Trees found along the stream include Rio Grande cottonwood (Populus deltoides wislizeni), New Mexico locust (Robinia neomexicana), and velvet ash (Fraxinus velutina). In the areas away from the stream one-seeded juniper (Juniperus monosperma), desert willow (Chilopsis linearis) and netleaf hackberry (Celtis reticulata) are found. Shrubs of the park include four-wind saltbush (Atriplex canescens) and creosote bush (Larrea tridentata. Wild grapes (Vitis arizonica) and western poison ivy (Toxicodendron rydbergii) can be found in the cool and wetter parts of Dog Canyon.
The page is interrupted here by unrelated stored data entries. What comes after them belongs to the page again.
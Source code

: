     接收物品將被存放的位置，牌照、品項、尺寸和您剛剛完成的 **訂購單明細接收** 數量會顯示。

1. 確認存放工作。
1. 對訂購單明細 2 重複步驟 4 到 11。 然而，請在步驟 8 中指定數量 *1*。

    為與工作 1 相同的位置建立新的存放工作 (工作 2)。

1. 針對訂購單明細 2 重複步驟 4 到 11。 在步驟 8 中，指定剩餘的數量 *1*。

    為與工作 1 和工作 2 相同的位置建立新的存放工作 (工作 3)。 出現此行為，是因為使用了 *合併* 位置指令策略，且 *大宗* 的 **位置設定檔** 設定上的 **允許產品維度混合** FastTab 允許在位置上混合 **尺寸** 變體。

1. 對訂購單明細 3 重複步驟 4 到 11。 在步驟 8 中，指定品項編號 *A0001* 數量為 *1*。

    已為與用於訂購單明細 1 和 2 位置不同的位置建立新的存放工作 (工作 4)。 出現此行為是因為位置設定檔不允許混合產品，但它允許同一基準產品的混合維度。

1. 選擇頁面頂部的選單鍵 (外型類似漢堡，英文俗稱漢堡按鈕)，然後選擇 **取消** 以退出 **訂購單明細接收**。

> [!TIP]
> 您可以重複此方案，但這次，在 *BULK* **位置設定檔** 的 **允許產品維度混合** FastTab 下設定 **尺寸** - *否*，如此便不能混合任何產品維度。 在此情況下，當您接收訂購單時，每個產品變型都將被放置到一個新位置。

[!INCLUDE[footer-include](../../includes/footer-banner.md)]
A variety of cacti species can be found in the park including strawberry hedgehog (Echinocereus fendleri), cane cholla (Opuntia imbricata) and numerous prickly pears (Opuntia spp.). Aquatic plants like cattail (Typha angustifolia), giant helleborine (Epipactis gigantea) and maidenhair fern (Adiantum capillus-veneris) are sustained by the stream that flows through the canyon.

Oliver Lee Memorial State Park is home to mammals that are typically found in the upper Chihuahuan Desert. They include collared peccary, ground squirrels, mule deer, black-tailed jackrabbit and the desert cottontail. These are prey to predators like American black bears, cougars, and bobcats. American badgers, North American porcupines, raccoon, White-nosed coati and several species of bats and skunks are also found in the desert of the park. Two species of rattlesnakes are found in the park, western diamondback and black-tail. Several species of lizards, skinks, geckos, turtles, and non-venomous snakes can be found in the park. The Texas horned lizard, which is threatened by loss of habitat, pesticides and development in Texas and Oklahoma, is thriving in the park. The horned lizards are legally protected in the park and throughout New Mexico. Known amphibians found in the park include salamanders and toads. The park is also home to birds such as turkey vultures, red-tailed hawks, mourning doves, hummingbirds, warblers and wrens.

==Recreation==
Oliver Lee Memorial State Park is open for year-round recreation. Recreational opportunities include hiking, camping, picnicking and wildlife viewing. There are two trails at the park. Dog Canyon Trail begins at the visitor center and climbs the canyon walls over a distance of 5.5 mi and rising 3144 ft. At the top of the canyon the trail enters the neighboring Lincoln National Forest. An interpretive trail at the park allow visitors to access the riparian environment along the stream in the canyon.